- Opening Delimiter -
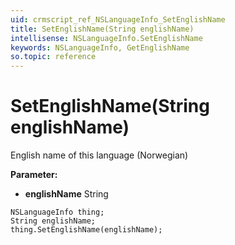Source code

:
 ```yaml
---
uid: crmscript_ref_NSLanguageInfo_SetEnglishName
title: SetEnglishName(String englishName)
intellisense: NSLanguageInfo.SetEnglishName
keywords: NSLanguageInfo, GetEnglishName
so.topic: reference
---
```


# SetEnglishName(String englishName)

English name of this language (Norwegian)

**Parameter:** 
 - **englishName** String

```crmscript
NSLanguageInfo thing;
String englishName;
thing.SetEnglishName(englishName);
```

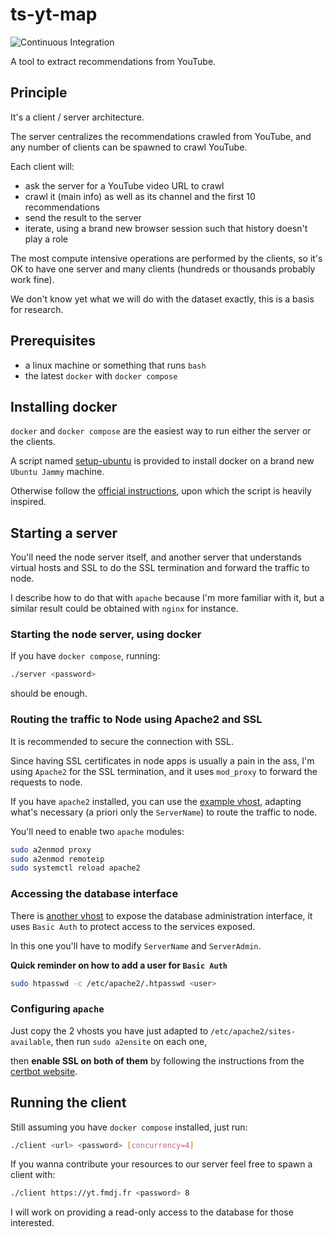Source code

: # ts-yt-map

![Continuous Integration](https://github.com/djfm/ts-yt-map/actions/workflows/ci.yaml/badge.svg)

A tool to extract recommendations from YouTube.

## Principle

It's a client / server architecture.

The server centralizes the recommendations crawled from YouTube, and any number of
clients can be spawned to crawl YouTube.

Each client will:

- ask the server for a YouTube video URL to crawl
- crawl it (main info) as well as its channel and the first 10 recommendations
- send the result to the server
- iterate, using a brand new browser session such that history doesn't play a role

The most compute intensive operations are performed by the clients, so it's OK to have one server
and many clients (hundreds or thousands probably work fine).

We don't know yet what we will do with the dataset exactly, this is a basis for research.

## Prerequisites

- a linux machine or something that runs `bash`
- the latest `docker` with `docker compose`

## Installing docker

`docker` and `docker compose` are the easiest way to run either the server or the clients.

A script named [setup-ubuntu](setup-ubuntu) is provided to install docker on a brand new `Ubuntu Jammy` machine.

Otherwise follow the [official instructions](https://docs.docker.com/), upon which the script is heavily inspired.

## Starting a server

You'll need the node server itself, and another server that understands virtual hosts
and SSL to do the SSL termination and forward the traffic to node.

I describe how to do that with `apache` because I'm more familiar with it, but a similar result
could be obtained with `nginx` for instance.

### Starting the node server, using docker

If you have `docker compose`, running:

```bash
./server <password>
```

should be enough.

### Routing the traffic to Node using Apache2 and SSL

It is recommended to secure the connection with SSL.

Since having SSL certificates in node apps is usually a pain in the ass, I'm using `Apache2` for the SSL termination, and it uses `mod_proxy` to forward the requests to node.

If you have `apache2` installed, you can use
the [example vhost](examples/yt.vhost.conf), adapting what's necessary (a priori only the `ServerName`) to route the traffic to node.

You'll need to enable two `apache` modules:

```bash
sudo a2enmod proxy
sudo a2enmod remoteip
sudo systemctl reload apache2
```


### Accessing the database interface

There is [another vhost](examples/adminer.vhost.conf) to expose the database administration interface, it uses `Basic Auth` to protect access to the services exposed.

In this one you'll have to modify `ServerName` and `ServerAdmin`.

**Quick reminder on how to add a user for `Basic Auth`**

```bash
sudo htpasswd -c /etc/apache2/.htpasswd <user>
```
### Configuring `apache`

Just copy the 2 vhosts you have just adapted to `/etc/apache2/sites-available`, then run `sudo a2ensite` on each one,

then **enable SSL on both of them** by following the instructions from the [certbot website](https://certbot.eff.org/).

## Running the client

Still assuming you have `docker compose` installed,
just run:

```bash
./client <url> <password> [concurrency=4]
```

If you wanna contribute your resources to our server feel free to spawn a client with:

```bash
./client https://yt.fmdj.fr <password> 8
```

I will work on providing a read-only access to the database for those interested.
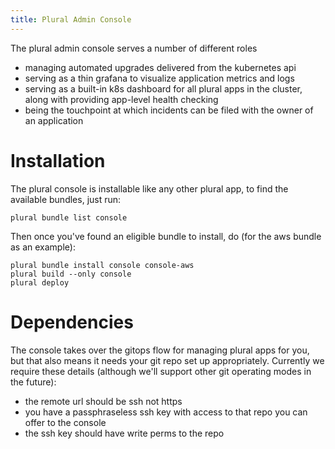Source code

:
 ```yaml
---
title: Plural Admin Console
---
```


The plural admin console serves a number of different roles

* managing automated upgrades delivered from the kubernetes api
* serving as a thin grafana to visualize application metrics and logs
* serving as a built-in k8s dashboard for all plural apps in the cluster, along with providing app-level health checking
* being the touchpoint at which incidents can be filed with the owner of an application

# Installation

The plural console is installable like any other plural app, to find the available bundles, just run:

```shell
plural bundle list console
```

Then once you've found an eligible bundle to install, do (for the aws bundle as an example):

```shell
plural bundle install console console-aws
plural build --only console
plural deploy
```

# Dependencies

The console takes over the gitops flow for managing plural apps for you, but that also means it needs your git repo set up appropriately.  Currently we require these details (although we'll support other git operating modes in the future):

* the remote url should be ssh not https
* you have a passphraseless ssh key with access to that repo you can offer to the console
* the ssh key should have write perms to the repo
- Closing Delimiter -
Task requirements -
After locating the line with "metrics and logs" above, return that line and every later line through the one with "# Dependencies", word for word and with nothing else.

Task answer -
* serving as a thin grafana to visualize application metrics and logs
* serving as a built-in k8s dashboard for all plural apps in the cluster, along with providing app-level health checking
* being the touchpoint at which incidents can be filed with the owner of an application

# Installation

The plural console is installable like any other plural app, to find the available bundles, just run:

```shell
plural bundle list console
```

Then once you've found an eligible bundle to install, do (for the aws bundle as an example):

```shell
plural bundle install console console-aws
plural build --only console
plural deploy
```

# Dependencies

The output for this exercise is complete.